--- TASK BRIEF ---
Could you reproduce every record below exactly as it stands?

..............................

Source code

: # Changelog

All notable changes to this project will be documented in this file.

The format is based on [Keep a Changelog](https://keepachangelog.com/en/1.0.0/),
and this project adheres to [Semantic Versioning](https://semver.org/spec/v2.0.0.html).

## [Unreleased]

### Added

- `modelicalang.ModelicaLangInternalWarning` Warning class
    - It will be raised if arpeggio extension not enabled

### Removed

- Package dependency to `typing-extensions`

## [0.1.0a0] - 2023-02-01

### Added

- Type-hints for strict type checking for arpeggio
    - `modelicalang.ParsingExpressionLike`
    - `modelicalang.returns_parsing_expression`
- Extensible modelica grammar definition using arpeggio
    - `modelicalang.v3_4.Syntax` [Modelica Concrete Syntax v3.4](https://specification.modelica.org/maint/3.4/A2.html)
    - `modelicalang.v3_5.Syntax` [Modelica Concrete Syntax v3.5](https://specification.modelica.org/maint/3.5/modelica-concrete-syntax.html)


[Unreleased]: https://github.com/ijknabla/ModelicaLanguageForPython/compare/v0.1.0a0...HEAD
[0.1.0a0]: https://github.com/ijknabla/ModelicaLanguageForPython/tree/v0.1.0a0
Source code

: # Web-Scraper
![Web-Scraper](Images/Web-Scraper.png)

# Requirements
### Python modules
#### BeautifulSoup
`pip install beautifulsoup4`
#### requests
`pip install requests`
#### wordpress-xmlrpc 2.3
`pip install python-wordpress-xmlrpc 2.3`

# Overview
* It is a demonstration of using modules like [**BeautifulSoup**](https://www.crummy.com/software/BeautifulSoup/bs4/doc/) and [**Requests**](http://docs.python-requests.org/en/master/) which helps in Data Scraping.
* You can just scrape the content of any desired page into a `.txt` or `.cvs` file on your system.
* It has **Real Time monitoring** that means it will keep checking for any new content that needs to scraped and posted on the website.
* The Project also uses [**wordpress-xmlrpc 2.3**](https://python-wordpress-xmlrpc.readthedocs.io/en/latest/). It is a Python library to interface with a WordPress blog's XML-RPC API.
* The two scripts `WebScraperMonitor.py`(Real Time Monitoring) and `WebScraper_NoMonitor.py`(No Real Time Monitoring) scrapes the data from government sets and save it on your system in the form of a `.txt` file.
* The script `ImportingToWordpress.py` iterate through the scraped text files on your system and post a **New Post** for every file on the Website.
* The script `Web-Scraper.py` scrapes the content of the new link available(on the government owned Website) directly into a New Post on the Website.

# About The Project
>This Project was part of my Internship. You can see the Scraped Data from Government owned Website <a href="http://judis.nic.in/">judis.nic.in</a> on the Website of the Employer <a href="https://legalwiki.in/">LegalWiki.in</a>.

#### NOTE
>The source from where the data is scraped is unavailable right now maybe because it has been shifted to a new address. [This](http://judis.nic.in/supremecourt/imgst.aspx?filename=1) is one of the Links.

..............................

--- SOLUTION FOR THIS EXERCISE ---
Source code

: # Changelog

All notable changes to this project will be documented in this file.

The format is based on [Keep a Changelog](https://keepachangelog.com/en/1.0.0/),
and this project adheres to [Semantic Versioning](https://semver.org/spec/v2.0.0.html).

## [Unreleased]

### Added

- `modelicalang.ModelicaLangInternalWarning` Warning class
    - It will be raised if arpeggio extension not enabled

### Removed

- Package dependency to `typing-extensions`

## [0.1.0a0] - 2023-02-01

### Added

- Type-hints for strict type checking for arpeggio
    - `modelicalang.ParsingExpressionLike`
    - `modelicalang.returns_parsing_expression`
- Extensible modelica grammar definition using arpeggio
    - `modelicalang.v3_4.Syntax` [Modelica Concrete Syntax v3.4](https://specification.modelica.org/maint/3.4/A2.html)
    - `modelicalang.v3_5.Syntax` [Modelica Concrete Syntax v3.5](https://specification.modelica.org/maint/3.5/modelica-concrete-syntax.html)


[Unreleased]: https://github.com/ijknabla/ModelicaLanguageForPython/compare/v0.1.0a0...HEAD
[0.1.0a0]: https://github.com/ijknabla/ModelicaLanguageForPython/tree/v0.1.0a0
Source code

: # Web-Scraper
![Web-Scraper](Images/Web-Scraper.png)

# Requirements
### Python modules
#### BeautifulSoup
`pip install beautifulsoup4`
#### requests
`pip install requests`
#### wordpress-xmlrpc 2.3
`pip install python-wordpress-xmlrpc 2.3`

# Overview
* It is a demonstration of using modules like [**BeautifulSoup**](https://www.crummy.com/software/BeautifulSoup/bs4/doc/) and [**Requests**](http://docs.python-requests.org/en/master/) which helps in Data Scraping.
* You can just scrape the content of any desired page into a `.txt` or `.cvs` file on your system.
* It has **Real Time monitoring** that means it will keep checking for any new content that needs to scraped and posted on the website.
* The Project also uses [**wordpress-xmlrpc 2.3**](https://python-wordpress-xmlrpc.readthedocs.io/en/latest/). It is a Python library to interface with a WordPress blog's XML-RPC API.
* The two scripts `WebScraperMonitor.py`(Real Time Monitoring) and `WebScraper_NoMonitor.py`(No Real Time Monitoring) scrapes the data from government sets and save it on your system in the form of a `.txt` file.
* The script `ImportingToWordpress.py` iterate through the scraped text files on your system and post a **New Post** for every file on the Website.
* The script `Web-Scraper.py` scrapes the content of the new link available(on the government owned Website) directly into a New Post on the Website.

# About The Project
>This Project was part of my Internship. You can see the Scraped Data from Government owned Website <a href="http://judis.nic.in/">judis.nic.in</a> on the Website of the Employer <a href="https://legalwiki.in/">LegalWiki.in</a>.

#### NOTE
>The source from where the data is scraped is unavailable right now maybe because it has been shifted to a new address. [This](http://judis.nic.in/supremecourt/imgst.aspx?filename=1) is one of the Links.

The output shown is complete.